Prostitution is the practice of exchanging sexual services for money or for other needs such as food and shelter. Although prostitution itself has never been a crime in Canada, communicating and other activities relating to the exchange have been prohibited. Although street-based prostitution is the most visible form and receives the most attention, it represents only a small proportion of the sex industry, which also includes brothels and escort services. There is an ongoing political and social debate about how and whether to decriminalize parts of the trade.
Prostitution is not new in Canada's history. Throughout the 1800s, prostitution was organized primarily around brothels. The houses were grouped together, often sharing their neighbourhood with taverns in the poorer parts of cities. In Ottawa and Québec City the brothel districts were in the "lower towns." In Saint John, Halifax, and Kingston they were near the docks. Montréal and Toronto also had districts. The brothels in Saint John and Halifax provided gambling in addition to sex and alcohol, and were some of the most financially successful houses in the first half of the 19th century.

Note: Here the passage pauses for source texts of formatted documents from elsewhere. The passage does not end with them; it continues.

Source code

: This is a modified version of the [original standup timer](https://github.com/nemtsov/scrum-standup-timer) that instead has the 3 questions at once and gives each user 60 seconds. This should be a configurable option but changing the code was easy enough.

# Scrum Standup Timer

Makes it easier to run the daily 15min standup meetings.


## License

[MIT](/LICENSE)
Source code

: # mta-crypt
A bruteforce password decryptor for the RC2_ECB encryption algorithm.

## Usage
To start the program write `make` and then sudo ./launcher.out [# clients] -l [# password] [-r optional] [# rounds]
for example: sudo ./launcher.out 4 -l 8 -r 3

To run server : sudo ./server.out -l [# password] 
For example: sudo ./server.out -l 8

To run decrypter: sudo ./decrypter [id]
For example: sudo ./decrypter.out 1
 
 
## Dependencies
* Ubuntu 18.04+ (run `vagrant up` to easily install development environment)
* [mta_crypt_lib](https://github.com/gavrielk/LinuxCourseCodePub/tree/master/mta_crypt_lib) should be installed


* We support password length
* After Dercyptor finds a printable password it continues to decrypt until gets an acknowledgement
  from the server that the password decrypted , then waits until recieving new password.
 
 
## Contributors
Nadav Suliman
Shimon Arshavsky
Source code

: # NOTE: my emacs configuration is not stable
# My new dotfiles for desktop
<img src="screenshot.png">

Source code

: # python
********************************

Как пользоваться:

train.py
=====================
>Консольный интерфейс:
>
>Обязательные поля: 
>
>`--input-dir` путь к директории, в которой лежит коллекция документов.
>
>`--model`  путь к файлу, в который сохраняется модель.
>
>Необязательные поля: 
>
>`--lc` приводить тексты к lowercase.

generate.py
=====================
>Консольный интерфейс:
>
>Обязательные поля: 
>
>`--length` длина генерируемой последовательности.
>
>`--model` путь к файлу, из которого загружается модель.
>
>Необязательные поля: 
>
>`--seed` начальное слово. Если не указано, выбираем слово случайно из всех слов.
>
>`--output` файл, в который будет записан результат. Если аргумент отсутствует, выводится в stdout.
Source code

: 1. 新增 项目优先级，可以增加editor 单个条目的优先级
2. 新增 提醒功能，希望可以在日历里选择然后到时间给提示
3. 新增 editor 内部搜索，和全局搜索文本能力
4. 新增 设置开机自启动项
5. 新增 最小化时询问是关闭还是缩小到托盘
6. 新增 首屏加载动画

With the development of the transcontinental railways, there was a mass migration westward at the turn of the century. Unlike the early farm families who settled the West, these migrants were mostly single men, either bachelors or husbands who had temporarily left their wives and children at home. This multitude of single men created an environment in which prostitution flourished. Brothels were located close to railway stations. Unless they came to the attention of social or moral reformers, little was done to close them. The authorities were inclined to feel that prostitution had to be tolerated since it could not be eradicated. When the North-West Mounted Police did take action, it was usually for reasons unrelated to prostitution laws, such as complaints about the damaging effect on the population or on the railway construction projects, or evidence that those associated with the brothels were involved in other criminal activities.
Since the 1890s, legal repression made it more difficult to operate brothels, and street-based prostitution became more common. Levels of prostitution increased during the First World War when there was little employment for women. It decreased during the Second World War, perhaps as a result of the greater economic opportunities for women in war-related industries. Immediately following the war, the level of prostitution continued to fall.

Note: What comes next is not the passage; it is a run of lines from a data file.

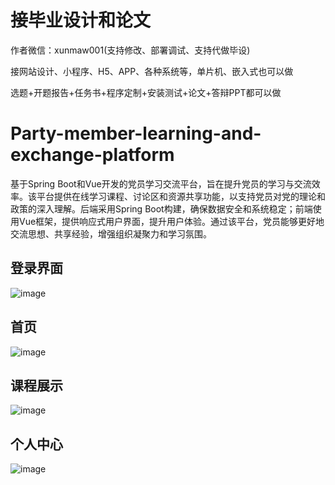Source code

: # 接毕业设计和论文
作者微信：xunmaw001(支持修改、部署调试、支持代做毕设)

接网站设计、小程序、H5、APP、各种系统等，单片机、嵌入式也可以做

选题+开题报告+任务书+程序定制+安装测试+论文+答辩PPT都可以做
# Party-member-learning-and-exchange-platform
基于Spring Boot和Vue开发的党员学习交流平台，旨在提升党员的学习与交流效率。该平台提供在线学习课程、讨论区和资源共享功能，以支持党员对党的理论和政策的深入理解。后端采用Spring Boot构建，确保数据安全和系统稳定；前端使用Vue框架，提供响应式用户界面，提升用户体验。通过该平台，党员能够更好地交流思想、共享经验，增强组织凝聚力和学习氛围。
## 登录界面
![image](https://github.com/user-attachments/assets/e7b475ea-8d83-4289-869c-7c22245875af)
## 首页
![image](https://github.com/user-attachments/assets/046930a5-d16f-4156-a964-0eb1bb2cc15d)
## 课程展示
![image](https://github.com/user-attachments/assets/5e46c7b1-7044-4fa8-8604-ff03d00fca21)
## 个人中心
![image](https://github.com/user-attachments/assets/0d2aa165-07d2-42f8-b855-9479dbe924c3)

Prostitution itself has never been a crime in Canada but various activities relating to the exchange have been outlawed. These include: 1) procuring or living on the avails of prostitution; 2) owning, operating, or occupying a bawdy house; 3) all forms of public communication for the purpose of prostitution; 4) knowingly transporting another to a bawdy house; and, 5) purchasing sexual services from someone less than 18 years old. Statutes prohibiting some of these activities have been in place in Canada for more than 250 years.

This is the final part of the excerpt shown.